It could have been Heseltine or was it Lawson or was it Ridley? Anyway a few years ago a British politician from the Conservative Party said, in the wake of an upsurge in Scottish nationalism, that the United Kingdom cannot break up because if that were to happen the U.K., or rather, England, would just be another unimportant little country like Holland. Of course South Holland and North Holland are in actual fact two of the twelve or so provinces of the Netherlands, but I am digressing. The point is, I don't really see the problem with being "small" like Holland or, more appropriately, the Netherlands and one wonders where Flanders would come into the equation here. Anyway, the Dutch seem to manage quite fine as do the Danes, the Swedes, the Finns, the Swiss and umpteen other "small" and, by implication, "insignificant" nations and I can even perceive a development of a healthy nationalism in Ireland too, which due to historical reasons was inhibited for some time. However, I am digressing again. Let's get back to the point.Which German, who was around at the time, doesn't remember Willy Brandt's "Spruch" in 1989, when the wall fell; ""Nun wächst zusammen, was zusammengehört ("things that belong together are now growing together")?" If the German SPD had jumped on the nationalist bandwagon when they voted for war credits in 1914 , it was more than inevitable that they would do so again in 1989. There appeared to be no alternative to "reunification" and if Gregor Gysi put his nationality into some sort of perspective by ranking it as almost insignificant to his identity as a human being, he was in a minority. The cry was out, "wir sind wieder wer" ("we are someone again") or was it, "wir sind wieder mehr"("there are more of us again"). The obsession with being big, with being "somebody important". How simple it is for the powers that be to motivate and use that obsession. How easy it is to play on the insecuritiy of people. However, believe me, because I lived there, the Federal Republic was a wonderful place to be before 1990. Alright, it is still not a bad place to be and I was in my heyday then but wouldn't it just have been better for all concerned if we had brought the GDR into the European Union, ifwe had have cultivated their identity and helped them hold on to that identity in a common European house? It was never going to happen, of course!

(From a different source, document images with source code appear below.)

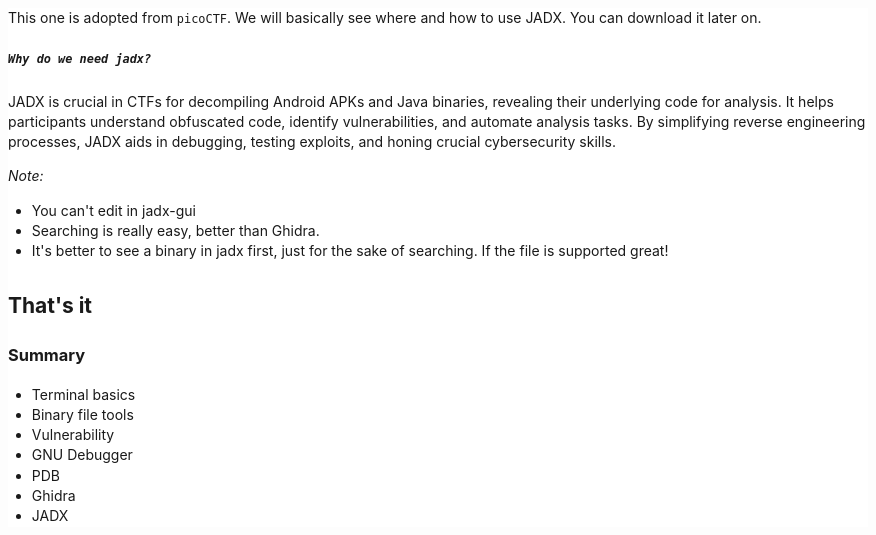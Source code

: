 This one is adopted from `picoCTF`. We will basically see where and how to use JADX. 
You can download it later on. 

##### `Why do we need jadx?`
JADX is crucial in CTFs for decompiling Android APKs and Java binaries, revealing their underlying code for analysis. It helps participants understand obfuscated code, identify vulnerabilities, and automate analysis tasks. By simplifying reverse engineering processes, JADX aids in debugging, testing exploits, and honing crucial cybersecurity skills. 

_Note:_ 
  
- You can't edit in jadx-gui
- Searching is really easy, better than Ghidra. 
- It's better to see a binary in jadx first, just for the sake of searching. If the file is supported great!

 
## That's it

### Summary
 
- Terminal basics
- Binary file tools
- Vulnerability
- GNU Debugger 
- PDB 
- Ghidra 
- JADX

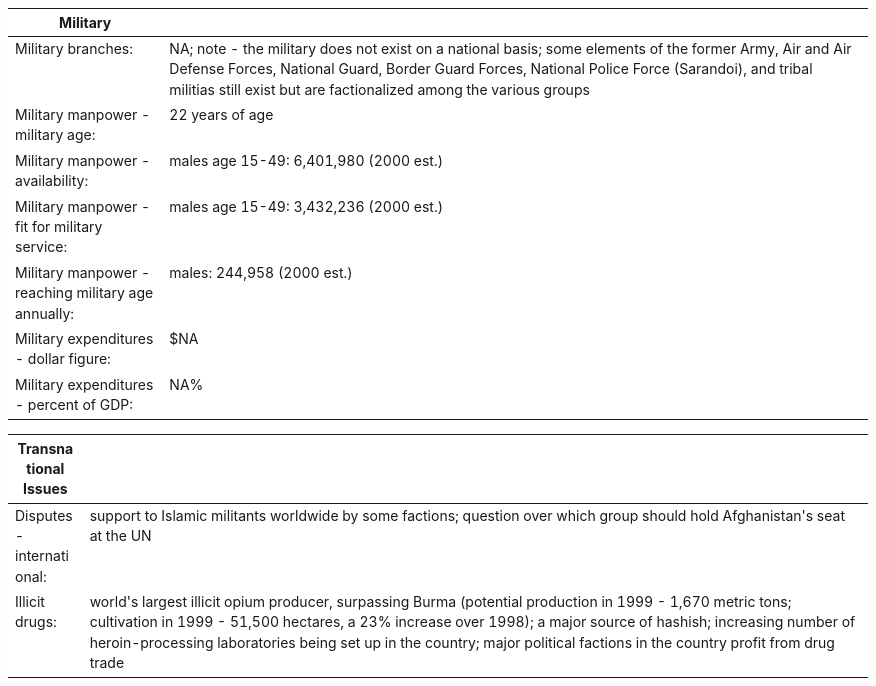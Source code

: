 | Military |   |
| --- | --- |
| Military branches: | NA; note - the military does not exist on a national basis; some elements of the former Army, Air and Air Defense Forces, National Guard, Border Guard Forces, National Police Force (Sarandoi), and tribal militias still exist but are factionalized among the various groups |
| Military manpower - military age: | 22 years of age |
| Military manpower - availability: | males age 15-49: 6,401,980 (2000 est.) |
| Military manpower - fit for military service: | males age 15-49: 3,432,236 (2000 est.) |
| Military manpower - reaching military age annually: | males: 244,958 (2000 est.) |
| Military expenditures - dollar figure: | $NA |
| Military expenditures - percent of GDP: | NA% |

| Transnational Issues |   |
| --- | --- |
| Disputes - international: | support to Islamic militants worldwide by some factions; question over which group should hold Afghanistan's seat at the UN |
| Illicit drugs: | world's largest illicit opium producer, surpassing Burma (potential production in 1999 - 1,670 metric tons; cultivation in 1999 - 51,500 hectares, a 23% increase over 1998); a major source of hashish; increasing number of heroin-processing laboratories being set up in the country; major political factions in the country profit from drug trade |
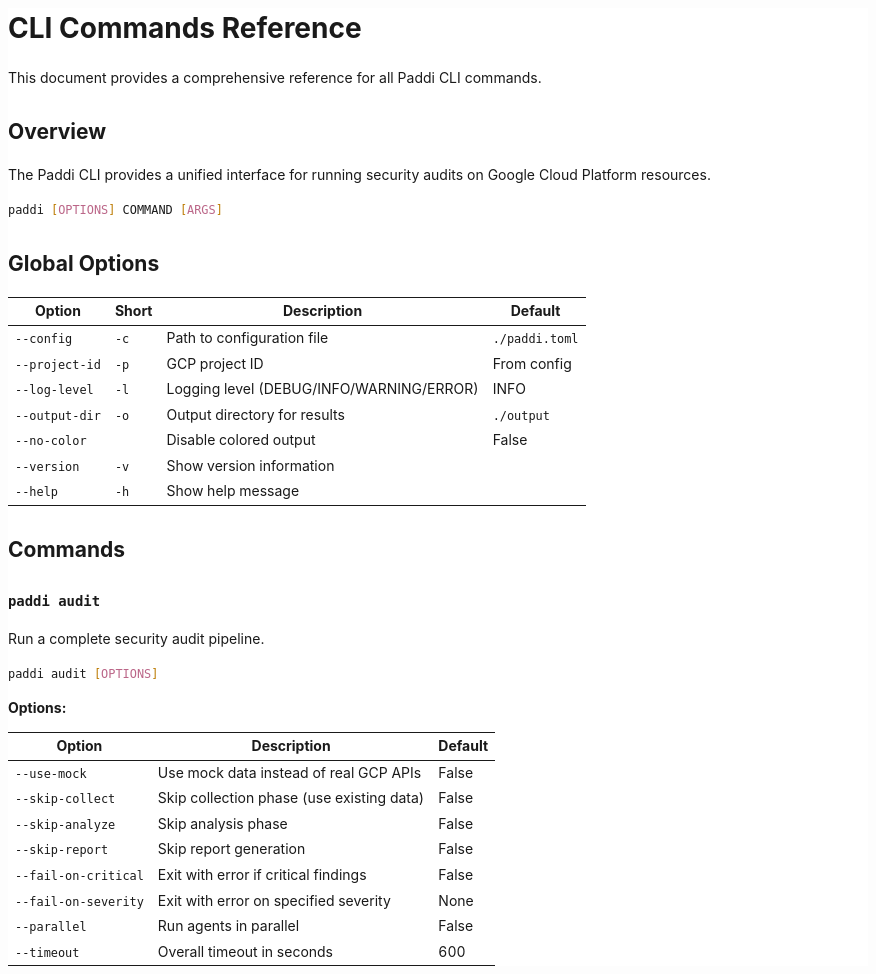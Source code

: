 # CLI Commands Reference

This document provides a comprehensive reference for all Paddi CLI commands.

## Overview

The Paddi CLI provides a unified interface for running security audits on Google Cloud Platform resources.

```bash
paddi [OPTIONS] COMMAND [ARGS]
```

## Global Options

| Option | Short | Description | Default |
|--------|-------|-------------|---------|
| `--config` | `-c` | Path to configuration file | `./paddi.toml` |
| `--project-id` | `-p` | GCP project ID | From config |
| `--log-level` | `-l` | Logging level (DEBUG/INFO/WARNING/ERROR) | INFO |
| `--output-dir` | `-o` | Output directory for results | `./output` |
| `--no-color` | | Disable colored output | False |
| `--version` | `-v` | Show version information | |
| `--help` | `-h` | Show help message | |

## Commands

### `paddi audit`

Run a complete security audit pipeline.

```bash
paddi audit [OPTIONS]
```

**Options:**

| Option | Description | Default |
|--------|-------------|---------|
| `--use-mock` | Use mock data instead of real GCP APIs | False |
| `--skip-collect` | Skip collection phase (use existing data) | False |
| `--skip-analyze` | Skip analysis phase | False |
| `--skip-report` | Skip report generation | False |
| `--fail-on-critical` | Exit with error if critical findings | False |
| `--fail-on-severity` | Exit with error on specified severity | None |
| `--parallel` | Run agents in parallel | False |
| `--timeout` | Overall timeout in seconds | 600 |
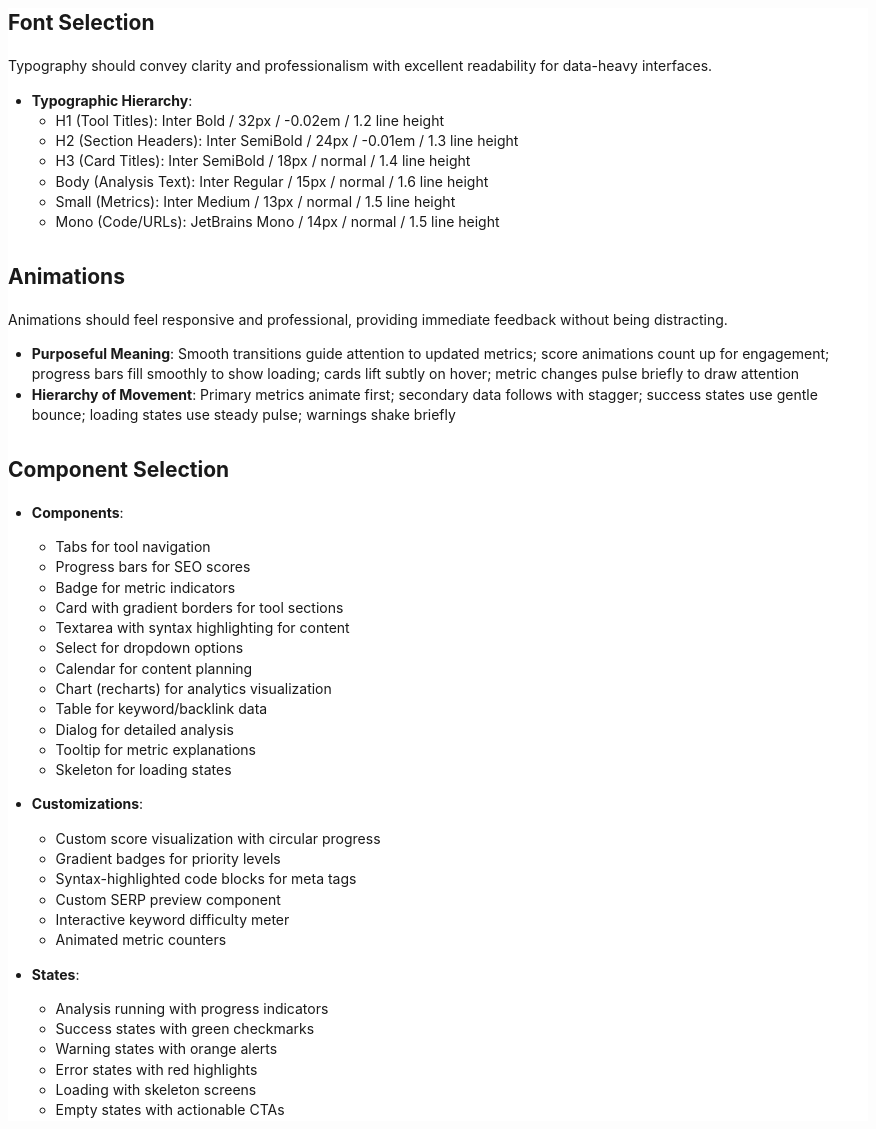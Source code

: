 ## Font Selection

Typography should convey clarity and professionalism with excellent readability for data-heavy interfaces.

- **Typographic Hierarchy**:
  - H1 (Tool Titles): Inter Bold / 32px / -0.02em / 1.2 line height
  - H2 (Section Headers): Inter SemiBold / 24px / -0.01em / 1.3 line height
  - H3 (Card Titles): Inter SemiBold / 18px / normal / 1.4 line height
  - Body (Analysis Text): Inter Regular / 15px / normal / 1.6 line height
  - Small (Metrics): Inter Medium / 13px / normal / 1.5 line height
  - Mono (Code/URLs): JetBrains Mono / 14px / normal / 1.5 line height

## Animations

Animations should feel responsive and professional, providing immediate feedback without being distracting.

- **Purposeful Meaning**: Smooth transitions guide attention to updated metrics; score animations count up for engagement; progress bars fill smoothly to show loading; cards lift subtly on hover; metric changes pulse briefly to draw attention
- **Hierarchy of Movement**: Primary metrics animate first; secondary data follows with stagger; success states use gentle bounce; loading states use steady pulse; warnings shake briefly

## Component Selection

- **Components**: 
  - Tabs for tool navigation
  - Progress bars for SEO scores
  - Badge for metric indicators
  - Card with gradient borders for tool sections
  - Textarea with syntax highlighting for content
  - Select for dropdown options
  - Calendar for content planning
  - Chart (recharts) for analytics visualization
  - Table for keyword/backlink data
  - Dialog for detailed analysis
  - Tooltip for metric explanations
  - Skeleton for loading states
  
- **Customizations**: 
  - Custom score visualization with circular progress
  - Gradient badges for priority levels
  - Syntax-highlighted code blocks for meta tags
  - Custom SERP preview component
  - Interactive keyword difficulty meter
  - Animated metric counters
  
- **States**: 
  - Analysis running with progress indicators
  - Success states with green checkmarks
  - Warning states with orange alerts
  - Error states with red highlights
  - Loading with skeleton screens
  - Empty states with actionable CTAs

Today, walking down Xing Hai Jie, I stopped and took a photograph of the car pictured above. There is this obsession in China of being strong, of being big and I don't even have to think too much about where it can take us. The portents are there and I am just left to think, wouldn't the world be a much better place if it were made up of small to medium sized countries all working together for the benefit of everyone? It is quite remarkable that we are not capable of creating this world and the fear is that we never will be.
The pictures is, of course, a bit strange; what does the reference to Tibet have to do with the five Olympic rings? Another example of the Chinese not getting it quite right.